## Assignment
Every entry must be output exactly as it was written.

** Opening Task input block **

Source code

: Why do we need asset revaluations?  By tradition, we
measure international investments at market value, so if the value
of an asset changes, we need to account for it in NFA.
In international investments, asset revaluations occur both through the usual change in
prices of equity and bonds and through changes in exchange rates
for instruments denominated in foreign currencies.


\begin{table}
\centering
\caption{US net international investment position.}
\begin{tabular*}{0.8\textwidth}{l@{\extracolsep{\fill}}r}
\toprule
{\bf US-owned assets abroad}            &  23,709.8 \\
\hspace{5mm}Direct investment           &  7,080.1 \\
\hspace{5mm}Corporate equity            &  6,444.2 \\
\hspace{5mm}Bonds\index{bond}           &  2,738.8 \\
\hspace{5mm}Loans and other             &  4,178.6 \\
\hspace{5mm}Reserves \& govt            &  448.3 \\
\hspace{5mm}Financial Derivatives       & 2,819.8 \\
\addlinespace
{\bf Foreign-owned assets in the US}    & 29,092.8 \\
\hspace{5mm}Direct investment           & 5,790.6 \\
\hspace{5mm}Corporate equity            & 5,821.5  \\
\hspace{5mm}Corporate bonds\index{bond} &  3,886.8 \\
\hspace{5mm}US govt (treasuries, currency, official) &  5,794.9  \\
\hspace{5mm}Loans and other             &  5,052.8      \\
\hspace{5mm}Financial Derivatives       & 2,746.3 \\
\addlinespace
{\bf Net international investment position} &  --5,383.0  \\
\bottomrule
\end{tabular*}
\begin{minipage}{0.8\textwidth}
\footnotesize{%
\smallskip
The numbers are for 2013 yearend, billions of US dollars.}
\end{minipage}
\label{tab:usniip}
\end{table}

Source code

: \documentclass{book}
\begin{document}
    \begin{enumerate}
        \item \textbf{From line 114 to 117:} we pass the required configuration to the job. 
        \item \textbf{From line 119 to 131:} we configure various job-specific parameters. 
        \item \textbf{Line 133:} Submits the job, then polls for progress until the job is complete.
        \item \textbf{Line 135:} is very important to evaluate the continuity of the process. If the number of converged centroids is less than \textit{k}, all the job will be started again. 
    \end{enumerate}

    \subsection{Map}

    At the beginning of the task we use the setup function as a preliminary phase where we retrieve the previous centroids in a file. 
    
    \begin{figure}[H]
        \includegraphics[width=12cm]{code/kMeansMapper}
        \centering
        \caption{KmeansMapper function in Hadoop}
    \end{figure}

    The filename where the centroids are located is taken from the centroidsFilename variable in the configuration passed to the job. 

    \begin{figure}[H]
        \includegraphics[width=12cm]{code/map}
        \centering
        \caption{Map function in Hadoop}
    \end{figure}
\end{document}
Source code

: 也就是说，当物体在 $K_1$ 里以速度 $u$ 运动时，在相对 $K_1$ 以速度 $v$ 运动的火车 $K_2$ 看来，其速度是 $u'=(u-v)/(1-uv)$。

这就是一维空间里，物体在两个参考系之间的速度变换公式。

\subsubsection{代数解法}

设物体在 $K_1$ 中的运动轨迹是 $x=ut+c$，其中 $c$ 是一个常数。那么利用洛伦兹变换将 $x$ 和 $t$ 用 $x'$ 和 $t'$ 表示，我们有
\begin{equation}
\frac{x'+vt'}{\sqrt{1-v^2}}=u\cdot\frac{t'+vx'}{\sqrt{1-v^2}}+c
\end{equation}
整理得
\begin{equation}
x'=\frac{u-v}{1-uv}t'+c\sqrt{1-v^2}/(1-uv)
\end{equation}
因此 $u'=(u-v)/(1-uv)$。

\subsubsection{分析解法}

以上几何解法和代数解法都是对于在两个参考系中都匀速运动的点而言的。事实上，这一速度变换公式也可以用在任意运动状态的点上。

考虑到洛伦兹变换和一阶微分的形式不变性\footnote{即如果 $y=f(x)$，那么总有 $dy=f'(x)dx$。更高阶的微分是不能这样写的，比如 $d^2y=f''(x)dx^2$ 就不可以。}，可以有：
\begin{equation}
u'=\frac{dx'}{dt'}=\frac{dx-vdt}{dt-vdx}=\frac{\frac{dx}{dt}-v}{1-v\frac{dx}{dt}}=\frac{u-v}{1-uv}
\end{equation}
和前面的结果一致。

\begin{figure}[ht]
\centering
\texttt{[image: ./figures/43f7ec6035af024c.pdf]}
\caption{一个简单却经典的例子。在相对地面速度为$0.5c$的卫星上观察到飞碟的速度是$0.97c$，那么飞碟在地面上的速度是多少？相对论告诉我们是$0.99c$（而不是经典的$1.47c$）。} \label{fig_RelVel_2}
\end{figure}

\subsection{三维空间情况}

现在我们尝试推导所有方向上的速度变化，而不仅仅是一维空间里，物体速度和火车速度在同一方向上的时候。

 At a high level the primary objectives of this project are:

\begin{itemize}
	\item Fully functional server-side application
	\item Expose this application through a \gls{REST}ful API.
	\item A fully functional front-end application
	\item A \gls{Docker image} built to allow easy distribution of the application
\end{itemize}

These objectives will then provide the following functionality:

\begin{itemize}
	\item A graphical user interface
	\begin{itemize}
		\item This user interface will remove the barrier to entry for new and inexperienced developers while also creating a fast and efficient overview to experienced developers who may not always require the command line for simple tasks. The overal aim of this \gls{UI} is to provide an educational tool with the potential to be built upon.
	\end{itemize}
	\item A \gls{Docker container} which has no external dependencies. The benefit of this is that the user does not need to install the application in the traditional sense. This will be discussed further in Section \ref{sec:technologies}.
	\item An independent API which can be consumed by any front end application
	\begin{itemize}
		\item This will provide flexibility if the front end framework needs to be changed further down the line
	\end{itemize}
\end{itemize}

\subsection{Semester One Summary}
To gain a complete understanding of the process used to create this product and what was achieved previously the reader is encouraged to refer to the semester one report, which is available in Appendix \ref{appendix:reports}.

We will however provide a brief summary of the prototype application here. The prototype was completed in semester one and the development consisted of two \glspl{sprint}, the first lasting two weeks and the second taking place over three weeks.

** Closing Task input block **

## Answer for the task
Source code

: Why do we need asset revaluations?  By tradition, we
measure international investments at market value, so if the value
of an asset changes, we need to account for it in NFA.
In international investments, asset revaluations occur both through the usual change in
prices of equity and bonds and through changes in exchange rates
for instruments denominated in foreign currencies.


\begin{table}
\centering
\caption{US net international investment position.}
\begin{tabular*}{0.8\textwidth}{l@{\extracolsep{\fill}}r}
\toprule
{\bf US-owned assets abroad}            &  23,709.8 \\
\hspace{5mm}Direct investment           &  7,080.1 \\
\hspace{5mm}Corporate equity            &  6,444.2 \\
\hspace{5mm}Bonds\index{bond}           &  2,738.8 \\
\hspace{5mm}Loans and other             &  4,178.6 \\
\hspace{5mm}Reserves \& govt            &  448.3 \\
\hspace{5mm}Financial Derivatives       & 2,819.8 \\
\addlinespace
{\bf Foreign-owned assets in the US}    & 29,092.8 \\
\hspace{5mm}Direct investment           & 5,790.6 \\
\hspace{5mm}Corporate equity            & 5,821.5  \\
\hspace{5mm}Corporate bonds\index{bond} &  3,886.8 \\
\hspace{5mm}US govt (treasuries, currency, official) &  5,794.9  \\
\hspace{5mm}Loans and other             &  5,052.8      \\
\hspace{5mm}Financial Derivatives       & 2,746.3 \\
\addlinespace
{\bf Net international investment position} &  --5,383.0  \\
\bottomrule
\end{tabular*}
\begin{minipage}{0.8\textwidth}
\footnotesize{%
\smallskip
The numbers are for 2013 yearend, billions of US dollars.}
\end{minipage}
\label{tab:usniip}
\end{table}

Source code

: \documentclass{book}
\begin{document}
    \begin{enumerate}
        \item \textbf{From line 114 to 117:} we pass the required configuration to the job. 
        \item \textbf{From line 119 to 131:} we configure various job-specific parameters. 
        \item \textbf{Line 133:} Submits the job, then polls for progress until the job is complete.
        \item \textbf{Line 135:} is very important to evaluate the continuity of the process. If the number of converged centroids is less than \textit{k}, all the job will be started again. 
    \end{enumerate}

    \subsection{Map}

    At the beginning of the task we use the setup function as a preliminary phase where we retrieve the previous centroids in a file. 
    
    \begin{figure}[H]
        \includegraphics[width=12cm]{code/kMeansMapper}
        \centering
        \caption{KmeansMapper function in Hadoop}
    \end{figure}

    The filename where the centroids are located is taken from the centroidsFilename variable in the configuration passed to the job. 

    \begin{figure}[H]
        \includegraphics[width=12cm]{code/map}
        \centering
        \caption{Map function in Hadoop}
    \end{figure}
\end{document}
Source code

: 也就是说，当物体在 $K_1$ 里以速度 $u$ 运动时，在相对 $K_1$ 以速度 $v$ 运动的火车 $K_2$ 看来，其速度是 $u'=(u-v)/(1-uv)$。

这就是一维空间里，物体在两个参考系之间的速度变换公式。

\subsubsection{代数解法}

设物体在 $K_1$ 中的运动轨迹是 $x=ut+c$，其中 $c$ 是一个常数。那么利用洛伦兹变换将 $x$ 和 $t$ 用 $x'$ 和 $t'$ 表示，我们有
\begin{equation}
\frac{x'+vt'}{\sqrt{1-v^2}}=u\cdot\frac{t'+vx'}{\sqrt{1-v^2}}+c
\end{equation}
整理得
\begin{equation}
x'=\frac{u-v}{1-uv}t'+c\sqrt{1-v^2}/(1-uv)
\end{equation}
因此 $u'=(u-v)/(1-uv)$。

\subsubsection{分析解法}

以上几何解法和代数解法都是对于在两个参考系中都匀速运动的点而言的。事实上，这一速度变换公式也可以用在任意运动状态的点上。

考虑到洛伦兹变换和一阶微分的形式不变性\footnote{即如果 $y=f(x)$，那么总有 $dy=f'(x)dx$。更高阶的微分是不能这样写的，比如 $d^2y=f''(x)dx^2$ 就不可以。}，可以有：
\begin{equation}
u'=\frac{dx'}{dt'}=\frac{dx-vdt}{dt-vdx}=\frac{\frac{dx}{dt}-v}{1-v\frac{dx}{dt}}=\frac{u-v}{1-uv}
\end{equation}
和前面的结果一致。

\begin{figure}[ht]
\centering
\texttt{[image: ./figures/43f7ec6035af024c.pdf]}
\caption{一个简单却经典的例子。在相对地面速度为$0.5c$的卫星上观察到飞碟的速度是$0.97c$，那么飞碟在地面上的速度是多少？相对论告诉我们是$0.99c$（而不是经典的$1.47c$）。} \label{fig_RelVel_2}
\end{figure}

\subsection{三维空间情况}

现在我们尝试推导所有方向上的速度变化，而不仅仅是一维空间里，物体速度和火车速度在同一方向上的时候。

 At a high level the primary objectives of this project are:

\begin{itemize}
	\item Fully functional server-side application
	\item Expose this application through a \gls{REST}ful API.
	\item A fully functional front-end application
	\item A \gls{Docker image} built to allow easy distribution of the application
\end{itemize}

These objectives will then provide the following functionality:

\begin{itemize}
	\item A graphical user interface
	\begin{itemize}
		\item This user interface will remove the barrier to entry for new and inexperienced developers while also creating a fast and efficient overview to experienced developers who may not always require the command line for simple tasks. The overal aim of this \gls{UI} is to provide an educational tool with the potential to be built upon.
	\end{itemize}
	\item A \gls{Docker container} which has no external dependencies. The benefit of this is that the user does not need to install the application in the traditional sense. This will be discussed further in Section \ref{sec:technologies}.
	\item An independent API which can be consumed by any front end application
	\begin{itemize}
		\item This will provide flexibility if the front end framework needs to be changed further down the line
	\end{itemize}
\end{itemize}

\subsection{Semester One Summary}
To gain a complete understanding of the process used to create this product and what was achieved previously the reader is encouraged to refer to the semester one report, which is available in Appendix \ref{appendix:reports}.

We will however provide a brief summary of the prototype application here. The prototype was completed in semester one and the development consisted of two \glspl{sprint}, the first lasting two weeks and the second taking place over three weeks.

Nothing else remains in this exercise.